MORE by Barbara Crooker

Review by Dori AppelMore by Barbara Crooker

MORE
by Barbara Crooker

C&R Press
812 Westwood Avenue
Chattanooga, TN 37405,
ISBN978-1-936196-00-5
2010, 68 pp., $14.95
www.amazon.com

As a fan of Barbara Crooker’s two previous collections, Radiance and Line Dance, I approached her newest, More, with an enthusiast’s high expectations. In this latest volume I found everything I’d hoped for: keen observation, generosity of spirit, supple wit— and more!

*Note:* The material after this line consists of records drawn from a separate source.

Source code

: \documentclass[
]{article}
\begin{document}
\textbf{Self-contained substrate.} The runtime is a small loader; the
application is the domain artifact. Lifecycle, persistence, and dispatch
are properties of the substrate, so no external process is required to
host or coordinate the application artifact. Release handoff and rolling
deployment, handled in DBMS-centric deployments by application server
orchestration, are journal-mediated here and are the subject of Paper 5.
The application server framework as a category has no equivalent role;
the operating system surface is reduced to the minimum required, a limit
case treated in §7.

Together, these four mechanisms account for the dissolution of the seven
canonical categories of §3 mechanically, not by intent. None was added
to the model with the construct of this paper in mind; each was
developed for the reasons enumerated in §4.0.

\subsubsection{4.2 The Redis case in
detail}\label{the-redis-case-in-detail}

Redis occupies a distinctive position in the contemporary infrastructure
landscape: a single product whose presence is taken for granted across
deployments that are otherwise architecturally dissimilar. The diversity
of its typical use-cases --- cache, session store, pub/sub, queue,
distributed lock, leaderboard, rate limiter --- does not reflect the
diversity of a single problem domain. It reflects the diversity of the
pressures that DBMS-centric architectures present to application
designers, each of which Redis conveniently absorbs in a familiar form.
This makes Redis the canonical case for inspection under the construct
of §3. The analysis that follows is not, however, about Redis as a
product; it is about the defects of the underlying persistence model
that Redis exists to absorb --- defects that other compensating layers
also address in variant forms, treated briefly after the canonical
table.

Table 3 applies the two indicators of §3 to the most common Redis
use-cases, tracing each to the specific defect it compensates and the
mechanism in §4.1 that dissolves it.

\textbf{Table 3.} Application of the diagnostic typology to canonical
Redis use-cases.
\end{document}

The title is a perfect choice, and while Crooker speaks often about desire, longing, and the wish to make things last, her bracing appetite bears no relation to greed. A celebrant of food (olive oil, salt, all five flavors of chocolate), she also pays enthusiastic tribute to the miracle of a new day: “dawn turned up its dimmer/ set the net of dew on the lawn to shining” (“Narrative”), and her fellow celebrants : “every dog within fifty miles is off-leash, running/ for the sheer, dopey joy of it” (“Strewn”). “Excuses, Excuses” includes this tender and memorable tribute to her husband of thirty years: “I would choose you again if I met/you at a party, even if I could see/the future, the damaged child/ the bodies that creak and sag.”

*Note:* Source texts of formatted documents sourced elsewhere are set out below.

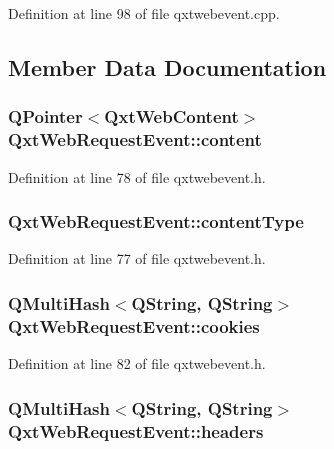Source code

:Definition at line 98 of file qxtwebevent.\-cpp.



\subsection{Member Data Documentation}
\hypertarget{class_qxt_web_request_event_ac6bc9d31ef80c6e739c0859b994bc950}{
\subsubsection[{content}]{\setlength{\rightskip}{0pt plus 5cm}Q\-Pointer$<${\bf Qxt\-Web\-Content}$>$ Qxt\-Web\-Request\-Event\-::content}}\label{class_qxt_web_request_event_ac6bc9d31ef80c6e739c0859b994bc950}


Definition at line 78 of file qxtwebevent.\-h.

\hypertarget{class_qxt_web_request_event_a7be4586ea32c7e6a968f824f4618bdd7}{
\subsubsection[{content\-Type}]{ Qxt\-Web\-Request\-Event\-::content\-Type}}\label{class_qxt_web_request_event_a7be4586ea32c7e6a968f824f4618bdd7}


Definition at line 77 of file qxtwebevent.\-h.

\hypertarget{class_qxt_web_request_event_afa70604b2da01c5d6f00d0d6b0214599}{
\subsubsection[{cookies}]{\setlength{\rightskip}{0pt plus 5cm}Q\-Multi\-Hash$<${\bf Q\-String}, {\bf Q\-String}$>$ Qxt\-Web\-Request\-Event\-::cookies}}\label{class_qxt_web_request_event_afa70604b2da01c5d6f00d0d6b0214599}


Definition at line 82 of file qxtwebevent.\-h.

\hypertarget{class_qxt_web_request_event_aa8beef38086e9b74c1bedb238d80d0fe}{
\subsubsection[{headers}]{\setlength{\rightskip}{0pt plus 5cm}Q\-Multi\-Hash$<${\bf Q\-String}, {\bf Q\-String}$>$ Qxt\-Web\-Request\-Event\-::headers}}\label{class_qxt_web_request_event_aa8beef38086e9b74c1bedb238d80d0fe}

Walking on the beach, Crooker’s “Surfer Girl” leads us with easy humor from a description of herself “on the far side of sixty, athletic as a sofa” to her youthful alter-ego “lithe and long-limbed, tanned California bronze,/ short tousled hair full of sunshine.” Longing and whimsy merge as she feels the wind at her back and imagines the bliss of catching the perfect wave, “choosing my line like I choose these words, writing my name/ on water, writing my name on air.”

Here, as in many other poems, touring the natural world in her company is an invigorating experience. In the collection’s opening selection: “A thin comma moon rises orange. a skinny slice of melon,/ so delicious I could drown in its sweetness. Or eat the whole/ thing, down to the rind” (“How the Trees on Summer Nights Turn into a Dark River”). A variety of small birds flit among the pages, autumn’s late bare branches are saluted after “the burning bush has given up, slipped out/ of its scarlet dress” (“The Mother Suite”), and a stone “that lies there, inert, nothing but itself” ultimately gives voice to its “one long song. Something about eternity. Something about the sea” (“Geology”).

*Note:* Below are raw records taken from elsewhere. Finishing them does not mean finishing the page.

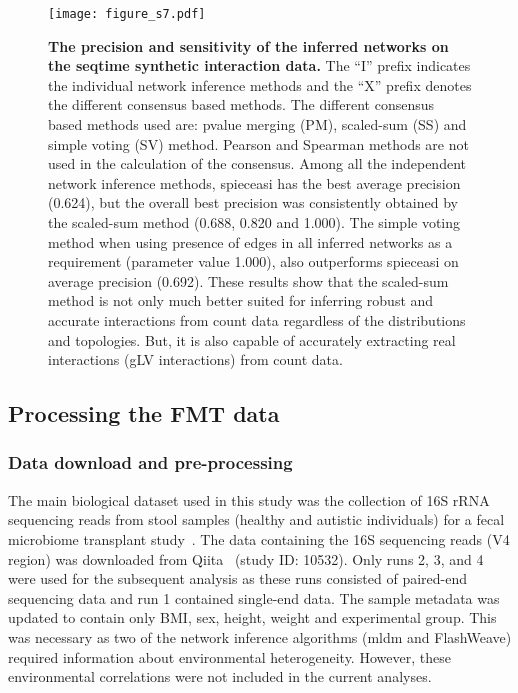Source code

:   \begin{figure}[H]
    \centering
    \texttt{[image: figure\_s7.pdf]}
  \end{figure}
  \begin{figure}[H]
    \centering
      \caption{
        \textbf{The precision and sensitivity of the inferred networks on the seqtime synthetic interaction data.}
        The ``I'' prefix indicates the individual network inference methods and the ``X'' prefix denotes the different consensus based methods.
        The different consensus based methods used are: pvalue merging (PM), scaled-sum (SS) and simple voting (SV) method.
        Pearson and Spearman methods are not used in the calculation of the consensus.
        Among all the independent network inference methods, \ac{spieceasi} has the best average precision (0.624), but the overall best precision was consistently obtained by the scaled-sum method (0.688, 0.820 and 1.000).
        The simple voting method when using presence of edges in all inferred networks as a requirement (parameter value 1.000), also outperforms \ac{spieceasi} on average precision (0.692).
        These results show that the scaled-sum method is not only much better suited for inferring robust and accurate interactions from count data regardless of the distributions and topologies.
        But, it is also capable of accurately extracting real interactions (gLV interactions) from count data.
      }
    \label{fig:figure_s7}
  \end{figure}
  \FloatBarrier
  \newpage

  \subsection*{Processing the FMT data}

    \subsubsection*{Data download and pre-processing}
    The main biological dataset used in this study was the collection of 16S rRNA sequencing reads from stool samples (healthy and autistic individuals) for a fecal microbiome transplant study~\cite{Kang2017}.
    The data containing the 16S sequencing reads (V4 region) was downloaded from Qiita~\cite{qiita} (study ID: 10532).
    Only runs 2, 3, and 4 were used for the subsequent analysis as these runs consisted of paired-end sequencing data and run 1 contained single-end data.
    The sample metadata was updated to contain only BMI, sex, height, weight and experimental group.
    This was necessary as two of the network inference algorithms (\ac{mldm} and FlashWeave) required information about environmental heterogeneity.
    However, these environmental correlations were not included in the current analyses.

The ekphrastic poems of the book’s third section take a number of striking turns. I particularly liked the dismissal of critics who “fail to see the forest/ for the brushstrokes, the celestial city in the centrifugal clouds” (“Late Turners”). Crooker is clearly an ardent appreciator of clouds: rolling, expanding, changing their colors and shapes, being pulled apart like taffy, and in one poem’s moving conclusion, bleaching themselves pure white—with a poignantly darker lining: “White,/ the memory of itself, what you see before/you fall into bed at night, into the arms of sleep./ or the long tunnel you swim through/on that last journey home (“White”).

In the beautifully harrowing journey of “Demeter,” the poem’s movement is in an opposite direction, from darkness to light: “It was November when my middle daughter/ descended to the underworld. She fell/off her horse straight into Coma’s arms./ He dragged her down, wrapped her in a sleep/so deep I thought I would never see her again.” Eventually, the daughter rises from her coma, heals, and resumes her life. For her parents, however, seen in a snapshot, “drinking coffee and smiling,” there will always be the hovering awareness of possible, irreplaceable loss.

More is the work of a poet who understands the paradox of fulfillment within impermanence—reading these poems feels like a wake-up call to notice. The penultimate selection, “Strewn,” closes with lines that capture the collection’s essence and Crooker’s readiness to meet life’s exhilarating, sometimes painful, embrace: “All of us broken, some way/ or other. All of us dazzling in the brilliant, slanting light.”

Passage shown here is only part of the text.